**Exercise description**:
Examine the material below. Gather every line in which the string "specify" appears.

**Supplied material**:
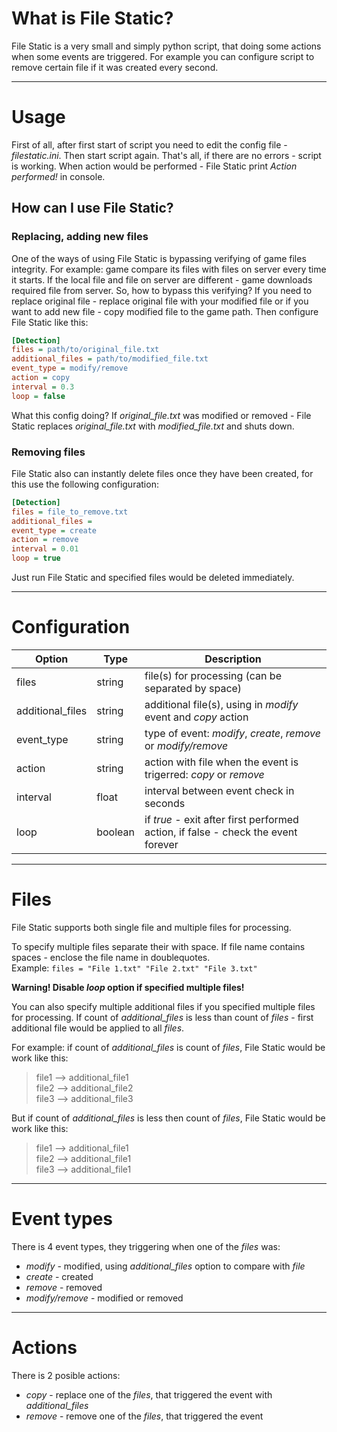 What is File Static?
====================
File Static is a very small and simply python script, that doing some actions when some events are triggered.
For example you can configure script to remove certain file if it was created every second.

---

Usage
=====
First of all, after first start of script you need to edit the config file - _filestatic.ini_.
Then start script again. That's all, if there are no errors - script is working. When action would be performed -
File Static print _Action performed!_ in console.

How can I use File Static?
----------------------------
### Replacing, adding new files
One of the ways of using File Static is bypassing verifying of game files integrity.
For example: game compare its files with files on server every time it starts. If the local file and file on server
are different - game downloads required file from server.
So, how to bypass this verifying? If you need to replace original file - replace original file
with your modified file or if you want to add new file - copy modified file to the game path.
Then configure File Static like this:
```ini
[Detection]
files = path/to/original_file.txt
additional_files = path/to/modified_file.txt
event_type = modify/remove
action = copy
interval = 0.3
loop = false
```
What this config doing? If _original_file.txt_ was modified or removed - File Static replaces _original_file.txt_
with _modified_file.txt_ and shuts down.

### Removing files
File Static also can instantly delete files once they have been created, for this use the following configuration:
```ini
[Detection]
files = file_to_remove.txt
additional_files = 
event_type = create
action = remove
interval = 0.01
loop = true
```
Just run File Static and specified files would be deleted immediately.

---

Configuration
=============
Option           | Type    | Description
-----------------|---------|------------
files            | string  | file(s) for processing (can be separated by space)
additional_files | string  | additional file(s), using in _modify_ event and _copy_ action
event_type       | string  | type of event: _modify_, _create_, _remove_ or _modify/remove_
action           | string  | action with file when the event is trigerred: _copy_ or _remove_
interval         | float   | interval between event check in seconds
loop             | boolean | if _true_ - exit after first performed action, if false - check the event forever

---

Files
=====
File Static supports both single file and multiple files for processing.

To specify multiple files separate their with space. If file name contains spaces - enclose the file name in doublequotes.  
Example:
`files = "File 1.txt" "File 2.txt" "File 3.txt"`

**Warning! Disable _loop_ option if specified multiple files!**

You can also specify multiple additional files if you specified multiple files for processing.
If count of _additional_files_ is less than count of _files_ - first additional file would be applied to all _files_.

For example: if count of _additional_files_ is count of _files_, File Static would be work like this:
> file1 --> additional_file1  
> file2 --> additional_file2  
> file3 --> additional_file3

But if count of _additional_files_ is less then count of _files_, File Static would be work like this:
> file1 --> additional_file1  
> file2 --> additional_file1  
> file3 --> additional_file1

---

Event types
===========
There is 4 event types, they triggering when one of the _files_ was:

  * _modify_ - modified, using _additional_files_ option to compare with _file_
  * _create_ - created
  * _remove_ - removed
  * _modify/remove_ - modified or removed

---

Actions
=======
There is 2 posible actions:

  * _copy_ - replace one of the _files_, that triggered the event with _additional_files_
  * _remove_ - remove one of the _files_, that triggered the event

---

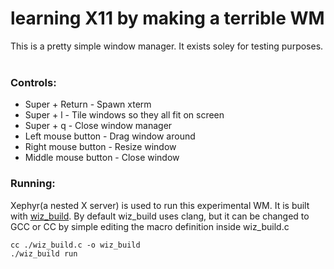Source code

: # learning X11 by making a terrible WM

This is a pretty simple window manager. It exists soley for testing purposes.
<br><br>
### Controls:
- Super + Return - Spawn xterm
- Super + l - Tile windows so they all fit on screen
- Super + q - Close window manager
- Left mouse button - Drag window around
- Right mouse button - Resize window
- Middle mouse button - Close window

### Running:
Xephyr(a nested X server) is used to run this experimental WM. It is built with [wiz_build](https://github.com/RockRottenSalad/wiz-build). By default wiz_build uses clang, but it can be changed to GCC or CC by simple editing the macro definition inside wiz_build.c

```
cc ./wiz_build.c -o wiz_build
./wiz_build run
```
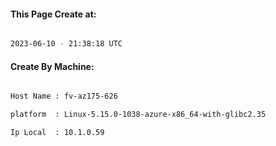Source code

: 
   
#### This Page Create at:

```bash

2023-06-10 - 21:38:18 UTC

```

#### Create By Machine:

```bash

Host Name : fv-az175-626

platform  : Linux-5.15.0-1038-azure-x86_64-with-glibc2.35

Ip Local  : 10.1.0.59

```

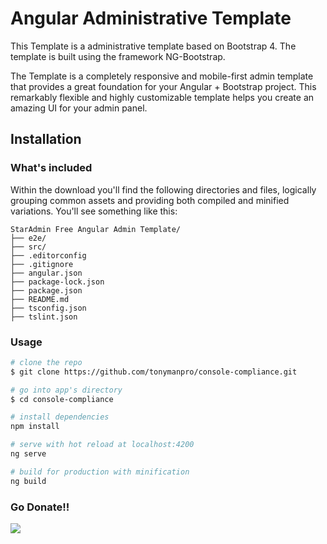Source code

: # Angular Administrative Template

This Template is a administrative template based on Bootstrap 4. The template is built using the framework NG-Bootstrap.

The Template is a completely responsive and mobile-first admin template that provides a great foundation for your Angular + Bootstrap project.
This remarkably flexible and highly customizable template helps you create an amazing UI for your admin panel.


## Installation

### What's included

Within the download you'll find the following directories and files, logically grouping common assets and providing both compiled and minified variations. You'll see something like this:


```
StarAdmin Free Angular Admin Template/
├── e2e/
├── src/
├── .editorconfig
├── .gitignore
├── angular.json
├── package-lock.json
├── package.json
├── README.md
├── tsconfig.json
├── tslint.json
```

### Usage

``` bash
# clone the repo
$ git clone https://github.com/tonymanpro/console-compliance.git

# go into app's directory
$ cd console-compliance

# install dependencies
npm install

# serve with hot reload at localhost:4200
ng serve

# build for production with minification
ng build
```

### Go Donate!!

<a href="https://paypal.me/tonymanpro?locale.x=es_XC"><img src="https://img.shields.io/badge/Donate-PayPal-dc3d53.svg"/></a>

* * *

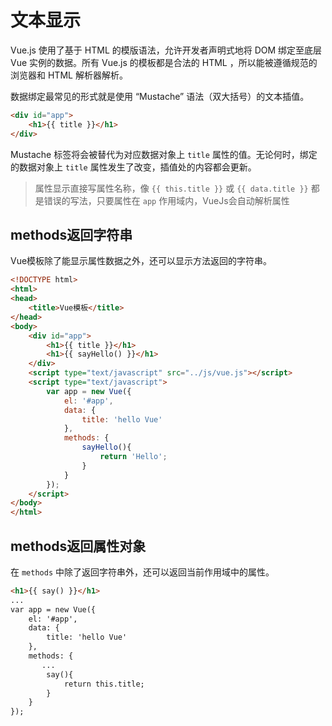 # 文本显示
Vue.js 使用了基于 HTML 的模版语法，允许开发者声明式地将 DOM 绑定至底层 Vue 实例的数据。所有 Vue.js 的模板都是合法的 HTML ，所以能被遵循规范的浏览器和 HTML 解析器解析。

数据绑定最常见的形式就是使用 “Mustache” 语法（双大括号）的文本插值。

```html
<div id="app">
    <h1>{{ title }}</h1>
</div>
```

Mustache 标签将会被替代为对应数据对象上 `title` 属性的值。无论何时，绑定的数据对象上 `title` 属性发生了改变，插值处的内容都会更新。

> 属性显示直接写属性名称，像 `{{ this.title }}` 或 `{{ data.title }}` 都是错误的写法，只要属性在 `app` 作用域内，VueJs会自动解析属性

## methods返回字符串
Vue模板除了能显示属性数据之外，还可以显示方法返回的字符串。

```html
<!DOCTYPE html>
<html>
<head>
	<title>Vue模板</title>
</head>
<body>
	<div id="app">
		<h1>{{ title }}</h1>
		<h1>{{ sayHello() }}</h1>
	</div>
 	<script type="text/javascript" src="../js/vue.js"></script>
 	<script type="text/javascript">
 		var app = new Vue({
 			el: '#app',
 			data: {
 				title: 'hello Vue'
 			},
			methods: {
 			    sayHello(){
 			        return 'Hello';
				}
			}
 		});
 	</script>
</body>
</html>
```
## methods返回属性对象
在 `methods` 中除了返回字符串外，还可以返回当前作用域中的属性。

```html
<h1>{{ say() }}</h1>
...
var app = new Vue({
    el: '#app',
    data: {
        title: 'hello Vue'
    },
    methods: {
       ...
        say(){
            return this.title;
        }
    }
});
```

**Exercise output**:
To specify multiple files separate their with space. If file name contains spaces - enclose the file name in doublequotes.  
You can also specify multiple additional files if you specified multiple files for processing.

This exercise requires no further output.